### Exercise goal
The reply should hold every line of the data, unchanged and complete.

+--

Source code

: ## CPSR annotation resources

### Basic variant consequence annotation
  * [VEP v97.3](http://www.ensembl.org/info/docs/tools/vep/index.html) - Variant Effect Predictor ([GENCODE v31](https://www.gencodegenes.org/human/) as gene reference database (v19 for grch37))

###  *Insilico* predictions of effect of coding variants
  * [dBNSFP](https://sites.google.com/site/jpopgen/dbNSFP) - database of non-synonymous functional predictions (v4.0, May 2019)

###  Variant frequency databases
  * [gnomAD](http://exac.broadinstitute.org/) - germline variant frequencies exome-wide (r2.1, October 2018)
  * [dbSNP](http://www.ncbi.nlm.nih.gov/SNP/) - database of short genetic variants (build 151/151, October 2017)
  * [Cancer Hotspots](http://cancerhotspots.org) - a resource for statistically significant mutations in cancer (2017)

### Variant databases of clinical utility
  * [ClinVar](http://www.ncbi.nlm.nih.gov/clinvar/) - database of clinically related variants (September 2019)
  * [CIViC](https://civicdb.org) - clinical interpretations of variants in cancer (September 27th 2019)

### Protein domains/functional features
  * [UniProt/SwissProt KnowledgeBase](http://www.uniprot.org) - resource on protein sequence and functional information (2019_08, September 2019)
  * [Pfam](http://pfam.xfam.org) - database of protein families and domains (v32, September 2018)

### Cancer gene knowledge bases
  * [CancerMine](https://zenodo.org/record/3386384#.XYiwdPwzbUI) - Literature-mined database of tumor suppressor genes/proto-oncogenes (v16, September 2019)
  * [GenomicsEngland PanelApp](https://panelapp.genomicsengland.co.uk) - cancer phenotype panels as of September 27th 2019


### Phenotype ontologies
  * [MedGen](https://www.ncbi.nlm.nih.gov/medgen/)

+--

### Task result
Source code

: ## CPSR annotation resources

### Basic variant consequence annotation
  * [VEP v97.3](http://www.ensembl.org/info/docs/tools/vep/index.html) - Variant Effect Predictor ([GENCODE v31](https://www.gencodegenes.org/human/) as gene reference database (v19 for grch37))

###  *Insilico* predictions of effect of coding variants
  * [dBNSFP](https://sites.google.com/site/jpopgen/dbNSFP) - database of non-synonymous functional predictions (v4.0, May 2019)

###  Variant frequency databases
  * [gnomAD](http://exac.broadinstitute.org/) - germline variant frequencies exome-wide (r2.1, October 2018)
  * [dbSNP](http://www.ncbi.nlm.nih.gov/SNP/) - database of short genetic variants (build 151/151, October 2017)
  * [Cancer Hotspots](http://cancerhotspots.org) - a resource for statistically significant mutations in cancer (2017)

### Variant databases of clinical utility
  * [ClinVar](http://www.ncbi.nlm.nih.gov/clinvar/) - database of clinically related variants (September 2019)
  * [CIViC](https://civicdb.org) - clinical interpretations of variants in cancer (September 27th 2019)

### Protein domains/functional features
  * [UniProt/SwissProt KnowledgeBase](http://www.uniprot.org) - resource on protein sequence and functional information (2019_08, September 2019)
  * [Pfam](http://pfam.xfam.org) - database of protein families and domains (v32, September 2018)

### Cancer gene knowledge bases
  * [CancerMine](https://zenodo.org/record/3386384#.XYiwdPwzbUI) - Literature-mined database of tumor suppressor genes/proto-oncogenes (v16, September 2019)
  * [GenomicsEngland PanelApp](https://panelapp.genomicsengland.co.uk) - cancer phenotype panels as of September 27th 2019


### Phenotype ontologies
  * [MedGen](https://www.ncbi.nlm.nih.gov/medgen/)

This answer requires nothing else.